→ Goal of the exercise
Report how many lines of the data contain the string "CRUD". Add nothing.

→ Data supplied

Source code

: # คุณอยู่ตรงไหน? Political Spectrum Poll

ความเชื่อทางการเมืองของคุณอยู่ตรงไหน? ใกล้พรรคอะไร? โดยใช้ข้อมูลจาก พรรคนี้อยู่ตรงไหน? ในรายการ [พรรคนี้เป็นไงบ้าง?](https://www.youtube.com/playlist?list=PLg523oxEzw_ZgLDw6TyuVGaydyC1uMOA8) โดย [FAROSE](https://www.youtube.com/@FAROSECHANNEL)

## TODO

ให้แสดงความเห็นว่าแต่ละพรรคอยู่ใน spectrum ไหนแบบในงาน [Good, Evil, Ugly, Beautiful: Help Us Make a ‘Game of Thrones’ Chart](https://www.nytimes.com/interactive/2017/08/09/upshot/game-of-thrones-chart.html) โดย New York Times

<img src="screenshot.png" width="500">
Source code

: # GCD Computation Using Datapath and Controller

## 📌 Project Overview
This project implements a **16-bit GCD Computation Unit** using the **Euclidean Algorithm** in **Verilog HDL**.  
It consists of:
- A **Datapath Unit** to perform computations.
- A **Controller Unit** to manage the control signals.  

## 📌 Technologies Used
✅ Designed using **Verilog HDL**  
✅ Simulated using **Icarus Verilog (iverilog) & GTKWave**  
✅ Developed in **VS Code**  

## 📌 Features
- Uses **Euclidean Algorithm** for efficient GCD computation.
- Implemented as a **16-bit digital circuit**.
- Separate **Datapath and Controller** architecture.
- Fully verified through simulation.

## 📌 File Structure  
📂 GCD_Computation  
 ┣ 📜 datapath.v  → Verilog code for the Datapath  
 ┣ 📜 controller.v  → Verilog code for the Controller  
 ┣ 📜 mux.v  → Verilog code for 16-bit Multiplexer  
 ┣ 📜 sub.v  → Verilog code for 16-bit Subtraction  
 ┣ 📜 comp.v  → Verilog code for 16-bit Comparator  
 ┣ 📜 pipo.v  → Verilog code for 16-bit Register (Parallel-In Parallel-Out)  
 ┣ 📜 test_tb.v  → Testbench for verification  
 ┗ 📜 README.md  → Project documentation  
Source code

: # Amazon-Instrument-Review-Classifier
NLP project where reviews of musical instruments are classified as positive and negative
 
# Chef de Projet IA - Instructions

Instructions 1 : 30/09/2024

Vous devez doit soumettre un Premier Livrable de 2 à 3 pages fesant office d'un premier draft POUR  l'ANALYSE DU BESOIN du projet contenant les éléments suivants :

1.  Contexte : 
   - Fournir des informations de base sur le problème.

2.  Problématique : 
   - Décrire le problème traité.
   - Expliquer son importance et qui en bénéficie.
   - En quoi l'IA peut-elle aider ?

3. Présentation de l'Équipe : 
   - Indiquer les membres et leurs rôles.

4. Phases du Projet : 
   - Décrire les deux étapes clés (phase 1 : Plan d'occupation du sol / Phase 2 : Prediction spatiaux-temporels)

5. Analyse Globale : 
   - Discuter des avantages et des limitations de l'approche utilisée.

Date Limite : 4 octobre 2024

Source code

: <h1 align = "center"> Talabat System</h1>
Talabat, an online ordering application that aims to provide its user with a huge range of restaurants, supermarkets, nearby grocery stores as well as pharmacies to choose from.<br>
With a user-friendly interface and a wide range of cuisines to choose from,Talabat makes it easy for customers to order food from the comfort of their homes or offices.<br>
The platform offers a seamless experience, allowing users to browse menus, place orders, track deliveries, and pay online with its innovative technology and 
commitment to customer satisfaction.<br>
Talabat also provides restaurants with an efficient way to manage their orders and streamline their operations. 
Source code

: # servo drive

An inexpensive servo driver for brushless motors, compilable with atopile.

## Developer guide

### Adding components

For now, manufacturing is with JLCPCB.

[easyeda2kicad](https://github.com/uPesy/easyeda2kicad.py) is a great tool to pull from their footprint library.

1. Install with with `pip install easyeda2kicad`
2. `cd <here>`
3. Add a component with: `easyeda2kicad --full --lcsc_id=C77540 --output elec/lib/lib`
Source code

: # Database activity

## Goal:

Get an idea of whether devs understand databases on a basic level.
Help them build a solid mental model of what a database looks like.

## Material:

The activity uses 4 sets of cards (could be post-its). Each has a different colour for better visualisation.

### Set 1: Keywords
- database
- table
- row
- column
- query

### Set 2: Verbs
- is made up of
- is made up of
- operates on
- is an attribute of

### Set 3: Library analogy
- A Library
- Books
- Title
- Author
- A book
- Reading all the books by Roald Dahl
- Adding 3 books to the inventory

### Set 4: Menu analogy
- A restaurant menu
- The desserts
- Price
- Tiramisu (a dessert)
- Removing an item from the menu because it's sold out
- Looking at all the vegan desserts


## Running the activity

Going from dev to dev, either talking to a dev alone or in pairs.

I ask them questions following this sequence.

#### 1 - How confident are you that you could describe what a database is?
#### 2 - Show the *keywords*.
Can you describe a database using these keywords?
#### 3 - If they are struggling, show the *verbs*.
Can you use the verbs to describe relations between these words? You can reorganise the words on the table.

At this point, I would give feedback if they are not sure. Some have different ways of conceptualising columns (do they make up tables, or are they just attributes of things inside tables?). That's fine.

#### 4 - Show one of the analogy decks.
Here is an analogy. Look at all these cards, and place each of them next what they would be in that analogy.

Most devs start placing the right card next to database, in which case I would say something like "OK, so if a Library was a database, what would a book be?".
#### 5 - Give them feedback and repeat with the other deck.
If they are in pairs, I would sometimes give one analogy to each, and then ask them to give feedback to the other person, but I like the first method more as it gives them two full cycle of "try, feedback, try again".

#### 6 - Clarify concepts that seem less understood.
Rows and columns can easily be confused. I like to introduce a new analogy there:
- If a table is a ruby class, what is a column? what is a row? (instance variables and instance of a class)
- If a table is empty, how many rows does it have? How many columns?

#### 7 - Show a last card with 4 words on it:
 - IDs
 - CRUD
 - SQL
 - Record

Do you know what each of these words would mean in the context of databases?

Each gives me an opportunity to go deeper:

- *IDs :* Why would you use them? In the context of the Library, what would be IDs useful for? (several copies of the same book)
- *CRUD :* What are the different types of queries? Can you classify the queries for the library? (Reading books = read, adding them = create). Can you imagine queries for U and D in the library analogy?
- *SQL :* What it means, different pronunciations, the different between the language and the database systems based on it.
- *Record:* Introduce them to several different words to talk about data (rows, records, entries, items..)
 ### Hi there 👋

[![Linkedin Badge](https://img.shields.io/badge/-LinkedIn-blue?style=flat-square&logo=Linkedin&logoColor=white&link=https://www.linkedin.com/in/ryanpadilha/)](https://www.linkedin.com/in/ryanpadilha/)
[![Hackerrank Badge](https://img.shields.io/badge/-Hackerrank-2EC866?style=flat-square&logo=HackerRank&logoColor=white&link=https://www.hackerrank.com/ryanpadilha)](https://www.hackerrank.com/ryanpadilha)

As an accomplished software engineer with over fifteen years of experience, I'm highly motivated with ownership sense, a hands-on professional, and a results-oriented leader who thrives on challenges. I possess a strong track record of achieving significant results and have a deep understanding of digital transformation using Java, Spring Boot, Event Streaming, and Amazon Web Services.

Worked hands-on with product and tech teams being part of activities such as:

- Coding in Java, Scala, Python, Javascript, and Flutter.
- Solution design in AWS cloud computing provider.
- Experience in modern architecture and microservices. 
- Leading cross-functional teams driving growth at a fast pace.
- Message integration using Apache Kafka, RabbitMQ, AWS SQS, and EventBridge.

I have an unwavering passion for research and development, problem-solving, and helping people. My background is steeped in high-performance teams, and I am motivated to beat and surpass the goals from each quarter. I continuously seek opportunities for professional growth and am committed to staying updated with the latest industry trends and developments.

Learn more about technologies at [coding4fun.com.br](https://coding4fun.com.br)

→ Answer box
2